Task brief → Each line of the entries below that holds "better" is needed, copied in full.
BEGIN Material for this exercise
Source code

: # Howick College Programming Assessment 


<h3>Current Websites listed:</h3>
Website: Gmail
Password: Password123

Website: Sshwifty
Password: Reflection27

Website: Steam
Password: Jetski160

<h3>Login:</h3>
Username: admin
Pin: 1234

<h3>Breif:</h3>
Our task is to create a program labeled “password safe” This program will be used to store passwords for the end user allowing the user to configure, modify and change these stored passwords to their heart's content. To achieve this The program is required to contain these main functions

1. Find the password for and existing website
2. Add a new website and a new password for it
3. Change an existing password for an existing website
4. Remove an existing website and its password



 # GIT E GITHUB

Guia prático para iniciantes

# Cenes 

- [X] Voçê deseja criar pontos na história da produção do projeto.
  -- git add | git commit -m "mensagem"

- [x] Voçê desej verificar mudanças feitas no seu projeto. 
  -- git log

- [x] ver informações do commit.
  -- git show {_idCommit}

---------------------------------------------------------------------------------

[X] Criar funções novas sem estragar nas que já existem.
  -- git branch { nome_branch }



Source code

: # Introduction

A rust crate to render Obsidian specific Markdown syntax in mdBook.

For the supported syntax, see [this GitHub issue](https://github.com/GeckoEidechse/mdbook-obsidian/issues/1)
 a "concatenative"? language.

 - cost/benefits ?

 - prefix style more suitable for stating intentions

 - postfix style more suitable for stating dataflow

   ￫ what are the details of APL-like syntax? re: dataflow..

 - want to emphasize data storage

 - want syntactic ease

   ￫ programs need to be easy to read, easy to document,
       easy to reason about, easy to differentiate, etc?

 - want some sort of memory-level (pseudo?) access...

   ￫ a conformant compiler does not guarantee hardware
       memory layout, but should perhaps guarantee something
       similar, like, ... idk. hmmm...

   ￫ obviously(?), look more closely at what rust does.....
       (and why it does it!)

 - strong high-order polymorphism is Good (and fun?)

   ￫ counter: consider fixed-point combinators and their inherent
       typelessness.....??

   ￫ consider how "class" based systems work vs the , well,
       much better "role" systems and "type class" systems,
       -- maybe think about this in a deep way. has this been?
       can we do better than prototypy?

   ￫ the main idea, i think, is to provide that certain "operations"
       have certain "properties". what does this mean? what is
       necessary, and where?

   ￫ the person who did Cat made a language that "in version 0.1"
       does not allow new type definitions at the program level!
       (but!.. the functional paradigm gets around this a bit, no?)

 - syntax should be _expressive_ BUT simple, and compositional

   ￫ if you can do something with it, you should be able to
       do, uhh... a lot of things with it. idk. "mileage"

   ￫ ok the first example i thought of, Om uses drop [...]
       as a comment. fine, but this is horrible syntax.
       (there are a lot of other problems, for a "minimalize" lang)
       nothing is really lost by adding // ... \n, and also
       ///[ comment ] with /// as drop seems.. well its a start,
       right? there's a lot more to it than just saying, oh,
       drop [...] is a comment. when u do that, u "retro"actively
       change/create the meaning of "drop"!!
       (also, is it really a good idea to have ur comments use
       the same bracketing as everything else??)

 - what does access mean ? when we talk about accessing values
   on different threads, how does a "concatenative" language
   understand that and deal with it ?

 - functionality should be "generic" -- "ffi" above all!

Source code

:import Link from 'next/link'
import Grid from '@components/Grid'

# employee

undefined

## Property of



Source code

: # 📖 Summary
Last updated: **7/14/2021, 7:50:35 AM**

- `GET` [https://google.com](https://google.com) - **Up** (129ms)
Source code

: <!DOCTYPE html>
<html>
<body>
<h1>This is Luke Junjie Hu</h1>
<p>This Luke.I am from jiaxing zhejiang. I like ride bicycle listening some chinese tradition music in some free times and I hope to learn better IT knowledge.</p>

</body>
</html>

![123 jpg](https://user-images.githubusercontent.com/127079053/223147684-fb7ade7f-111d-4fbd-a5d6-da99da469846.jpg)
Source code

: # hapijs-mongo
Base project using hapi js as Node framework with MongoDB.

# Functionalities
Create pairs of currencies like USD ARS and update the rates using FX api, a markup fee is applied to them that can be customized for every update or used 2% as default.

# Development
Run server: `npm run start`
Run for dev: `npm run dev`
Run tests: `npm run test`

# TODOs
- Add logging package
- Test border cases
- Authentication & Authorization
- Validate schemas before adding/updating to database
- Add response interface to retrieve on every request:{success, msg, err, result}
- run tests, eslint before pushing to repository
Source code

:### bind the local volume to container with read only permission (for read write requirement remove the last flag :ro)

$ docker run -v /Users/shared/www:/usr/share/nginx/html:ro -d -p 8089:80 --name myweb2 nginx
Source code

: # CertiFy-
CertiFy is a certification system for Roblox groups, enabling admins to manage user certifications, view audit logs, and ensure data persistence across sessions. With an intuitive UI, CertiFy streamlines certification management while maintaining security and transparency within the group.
END Material for this exercise
Written response →
       much better "role" systems and "type class" systems,
       can we do better than prototypy?
<p>This Luke.I am from jiaxing zhejiang. I like ride bicycle listening some chinese tradition music in some free times and I hope to learn better IT knowledge.</p>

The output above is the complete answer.